Prompt: Once every line holding "localhost" in the listing below has been found, give their number and nothing more.

+++

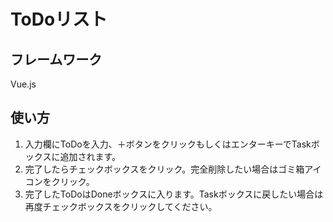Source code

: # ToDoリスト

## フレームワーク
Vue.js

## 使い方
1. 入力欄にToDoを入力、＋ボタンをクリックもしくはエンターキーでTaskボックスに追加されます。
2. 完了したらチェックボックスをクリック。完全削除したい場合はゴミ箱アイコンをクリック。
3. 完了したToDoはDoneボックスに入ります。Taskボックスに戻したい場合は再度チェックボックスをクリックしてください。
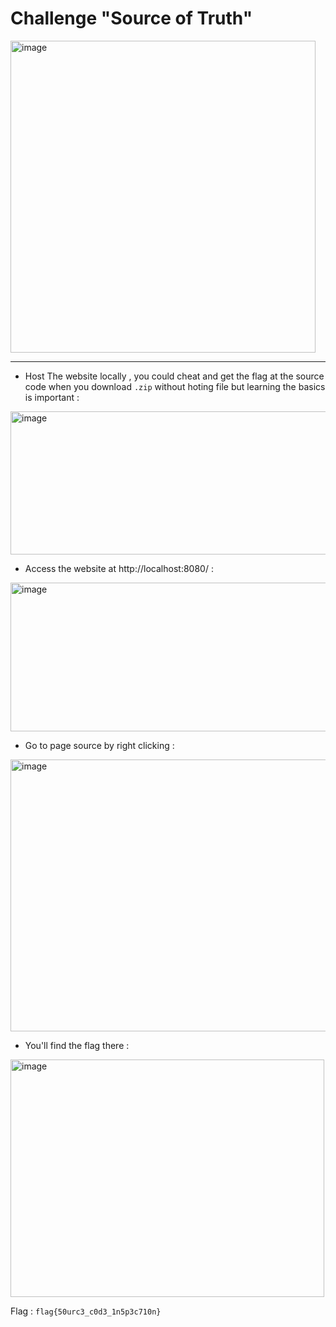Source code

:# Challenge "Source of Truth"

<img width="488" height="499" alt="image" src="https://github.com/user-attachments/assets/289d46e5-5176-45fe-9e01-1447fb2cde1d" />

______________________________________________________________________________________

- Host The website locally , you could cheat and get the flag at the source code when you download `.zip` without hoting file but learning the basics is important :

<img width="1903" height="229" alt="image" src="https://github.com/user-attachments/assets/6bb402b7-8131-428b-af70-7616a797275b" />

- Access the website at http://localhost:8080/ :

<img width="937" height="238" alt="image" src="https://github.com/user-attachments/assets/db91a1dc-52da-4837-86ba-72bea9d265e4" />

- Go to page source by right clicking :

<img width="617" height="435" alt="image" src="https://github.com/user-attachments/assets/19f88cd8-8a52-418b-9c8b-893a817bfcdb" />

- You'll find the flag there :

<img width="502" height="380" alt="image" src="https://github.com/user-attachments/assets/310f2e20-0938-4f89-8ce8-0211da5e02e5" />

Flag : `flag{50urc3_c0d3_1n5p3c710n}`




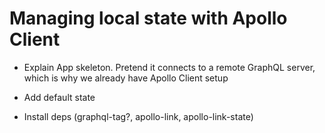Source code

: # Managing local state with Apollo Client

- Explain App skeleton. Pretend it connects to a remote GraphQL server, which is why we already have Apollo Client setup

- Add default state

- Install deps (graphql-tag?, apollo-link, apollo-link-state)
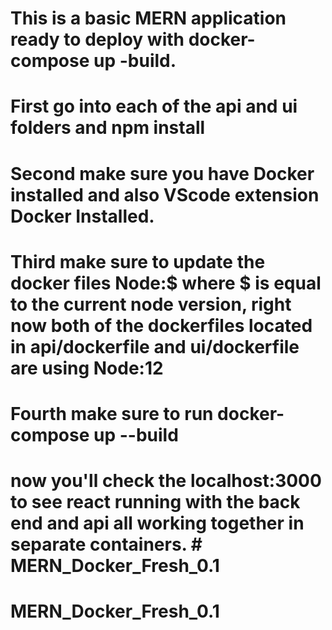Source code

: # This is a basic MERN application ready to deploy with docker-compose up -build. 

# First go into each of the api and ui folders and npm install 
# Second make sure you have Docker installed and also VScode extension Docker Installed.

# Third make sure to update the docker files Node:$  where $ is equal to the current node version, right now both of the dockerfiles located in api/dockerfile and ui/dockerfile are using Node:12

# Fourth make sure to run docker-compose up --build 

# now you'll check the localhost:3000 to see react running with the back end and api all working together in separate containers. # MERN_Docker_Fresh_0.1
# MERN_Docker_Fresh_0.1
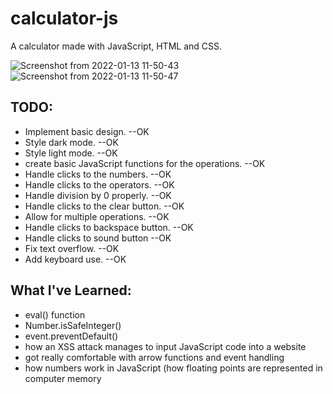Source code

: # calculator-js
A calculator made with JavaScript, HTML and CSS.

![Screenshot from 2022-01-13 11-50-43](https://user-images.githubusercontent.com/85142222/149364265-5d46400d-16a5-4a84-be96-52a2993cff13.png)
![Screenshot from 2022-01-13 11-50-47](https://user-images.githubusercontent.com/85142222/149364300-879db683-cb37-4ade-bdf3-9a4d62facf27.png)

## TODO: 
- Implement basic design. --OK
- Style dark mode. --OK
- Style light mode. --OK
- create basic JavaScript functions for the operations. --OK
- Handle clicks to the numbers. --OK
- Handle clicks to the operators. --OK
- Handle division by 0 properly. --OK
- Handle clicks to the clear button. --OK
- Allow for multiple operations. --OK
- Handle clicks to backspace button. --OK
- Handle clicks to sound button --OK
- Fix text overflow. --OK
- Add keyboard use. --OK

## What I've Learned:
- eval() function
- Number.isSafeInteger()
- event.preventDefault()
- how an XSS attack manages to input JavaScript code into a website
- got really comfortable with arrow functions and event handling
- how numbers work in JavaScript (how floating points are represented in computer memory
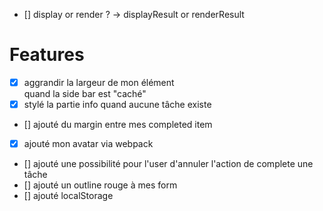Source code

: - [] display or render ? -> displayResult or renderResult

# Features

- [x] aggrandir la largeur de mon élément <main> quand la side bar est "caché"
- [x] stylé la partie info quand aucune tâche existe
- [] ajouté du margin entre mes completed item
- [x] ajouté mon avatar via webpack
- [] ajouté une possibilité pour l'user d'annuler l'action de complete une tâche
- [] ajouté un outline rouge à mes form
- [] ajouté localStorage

+++

Your response: 2